Secondo lo specialista 52enne, presidente della Atah (Associazione dei pazienti ayurvedici) e vicepresidente della Societa' scientifica italiana di medicina ayurvedica- disciplina riconsciuta dall'Oms- le cure che prescrisse avevano dato nel bambino originario di Cavalese dei "riscontri positivi". Come il fatto che "il muco fosse stato eliminato" e che "gli episodi di febbre venissero superati".

 

Le condizioni del bambino miglioravano, "a detta stessa dei genitori" dice il medico, e addirittura anche la pediatra di famiglia l'aveva notato. "Dopo sei mesi- dice Sartori- mi contatto' per saperne di piu' sulla medicina ayurvedica e mi chiese di collaborare nel seguire il bambino". Cio' non toglie che "la situazione del piccolo fosse assolutamente grave" sottolinea pero' il medico, che chiede prima di tutto, in questa vicenda, una "contestualizzazione".

 

Il confronto con i genitori del bambino originario di Cavalese, ci tiene a sottolineare il medico ayurvedico, "e' sempre stato chiaro, trasparente, ci siamo sempre parlati francamente e sulla terapia del bambino eravamo in piena accordo e sintonia". Tanto e' vero, ricorda, che "loro non mi hanno mai denunciato". A far partire una denuncia e' stata, invece, una sorella del padre del bambino, che "il bambino lo andava a trovare due volte l'anno" dice il medico.
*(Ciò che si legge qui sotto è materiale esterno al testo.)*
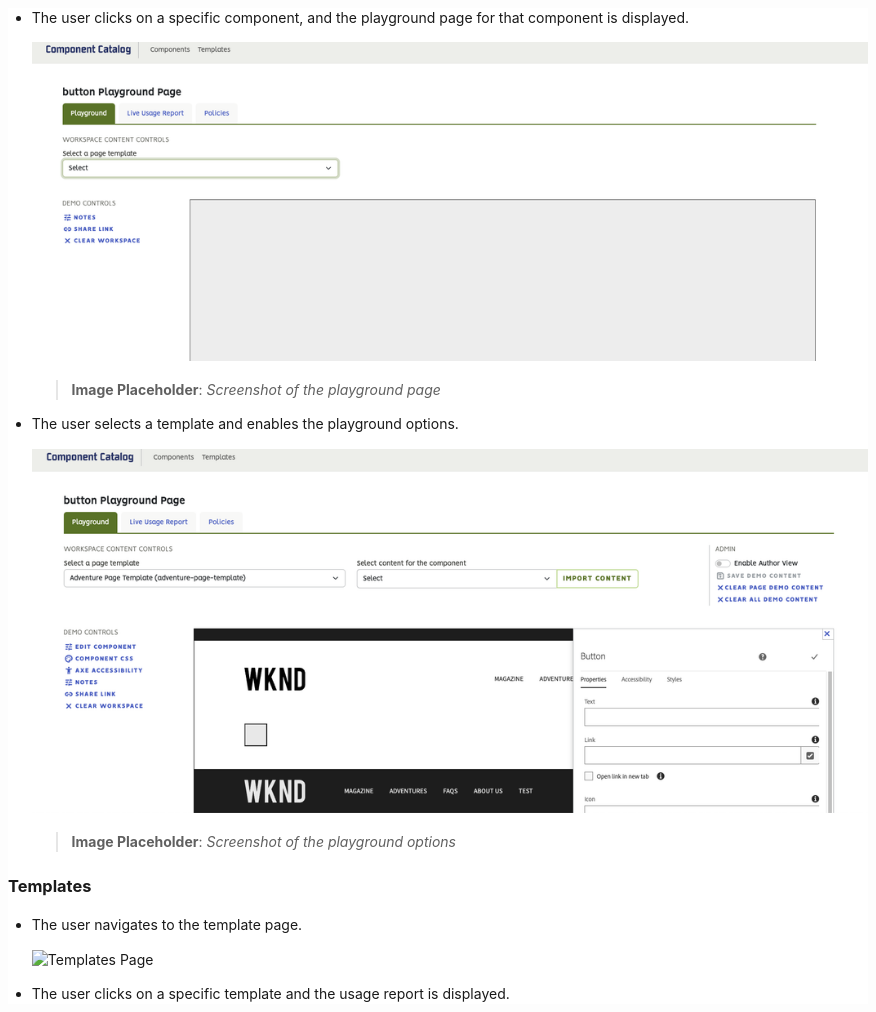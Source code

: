 - The user clicks on a specific component, and the playground page for that component is displayed.

  ![Playground Page - Placeholder](images/playground_page.png)
  > **Image Placeholder**: *Screenshot of the playground page*

- The user selects a template and enables the playground options.

  ![Playground Options - Placeholder](images/playground_options.png)
  > **Image Placeholder**: *Screenshot of the playground options*

### Templates

- The user navigates to the template page.

  ![Templates Page](images/templates_page.png)

- The user clicks on a specific template and the usage report is displayed.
Che la gravita' della situazione fosse palese, insiste pacatamente Sartori, "lo aveva riconosciuto anche il centro specialistico di Verona, che dopo ogni ciclo riscontrava un miglioramento momentaneo delle condizioni del bambino ma un peggioramento generale del quadro clinico. Di tutto questo i genitori erano ben coscienti".

 

La decisione di interrompere la terapia prescritta a Verona, dice ora il medico, fu legata probabilmente alla forte sofferenza che ricoveri e trattamenti provocavano nel piccolo. Malesseri e traumi, questi, che gli stessi genitori hanno ribadito piu' volte in sede di indagine. "Prima ancora di venire da me erano giu' stati richiamati dal centro di Verona per aver saltato un controllo" ricorda il medico. Quanto alle speranze di vita del bambino, Sartori non ne aveva mai parlato con i genitori. "Se si vuole essere scientifici non si possono fare previsioni, tanto piu' che ogni caso e' unico". Della malattia da cui era affetto il bambino, il medico dice che "e' rara e gravissima". E fa notare che a Verona e' lungo l'elenco dei bambini che sono stati curati dal centro e sono morti, in certi casi anche piu' repentinamente". Ma soprattutto, conclude, gli ultimi studi internazionali riconoscono meriti alle "piante ayurvediche", che si stanno rivelando "una vera speranza per la fibrosi cistica".